Cloturant les travaux, la ministre
Pau-Langevin insiste sur le lien qu’elle fait avec les questions
traitées dans la Biennale : « réussir,
c’est articuler le savoir et l’estime de soi. Malgré les trésors
déployés par les enseignants et les personnels d’éducation, la réussite
éducative reste inégalement répartie, et l’origine sociale détermine
trop la réussite. L’Ecole ne comble pas les inégalités, elle les
reproduits. Même les dispositifs d’éducation prioritaire peinent à
combler ces handicaps, lorsque la DEP montre que les écarts entre les
performances ne se réduit pas, voire augmente avec l’âge. Assurer la
réussite éducative de tous, c’est une ambition fondamentale pour une
société comme la nôtre.

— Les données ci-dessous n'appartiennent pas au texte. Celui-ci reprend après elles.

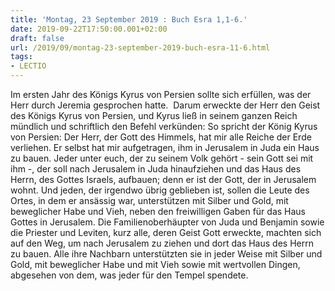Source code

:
 ```yaml
---
title: 'Montag, 23 September 2019 : Buch Esra 1,1-6.'
date: 2019-09-22T17:50:00.001+02:00
draft: false
url: /2019/09/montag-23-september-2019-buch-esra-11-6.html
tags: 
- LECTIO
---
```


Im ersten Jahr des Königs Kyrus von Persien sollte sich erfüllen, was der Herr durch Jeremia gesprochen hatte.  Darum erweckte der Herr den Geist des Königs Kyrus von Persien, und Kyrus ließ in seinem ganzen Reich mündlich und schriftlich den Befehl verkünden: So spricht der König Kyrus von Persien: Der Herr, der Gott des Himmels, hat mir alle Reiche der Erde verliehen. Er selbst hat mir aufgetragen, ihm in Jerusalem in Juda ein Haus zu bauen. Jeder unter euch, der zu seinem Volk gehört - sein Gott sei mit ihm -, der soll nach Jerusalem in Juda hinaufziehen und das Haus des Herrn, des Gottes Israels, aufbauen; denn er ist der Gott, der in Jerusalem wohnt. Und jeden, der irgendwo übrig geblieben ist, sollen die Leute des Ortes, in dem er ansässig war, unterstützen mit Silber und Gold, mit beweglicher Habe und Vieh, neben den freiwilligen Gaben für das Haus Gottes in Jerusalem. Die Familienoberhäupter von Juda und Benjamin sowie die Priester und Leviten, kurz alle, deren Geist Gott erweckte, machten sich auf den Weg, um nach Jerusalem zu ziehen und dort das Haus des Herrn zu bauen. Alle ihre Nachbarn unterstützten sie in jeder Weise mit Silber und Gold, mit beweglicher Habe und mit Vieh sowie mit wertvollen Dingen, abgesehen von dem, was jeder für den Tempel spendete.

Nous avons le devoir que les résultats des
élèves s’améliorent. C’est la raison pour laquelle nous avons lancé
hier le chantier de la refondation de l’Ecole qui devra permettre
d’écouter tout le monde, des spécialistes aux citoyens, mais aussi
d’aider à décider de ce que nous décidons de faire ensemble, avec les
ministères concernés. C’est un chantier exaltant auquel j’invite les
chercheurs à prendre toute leur place. »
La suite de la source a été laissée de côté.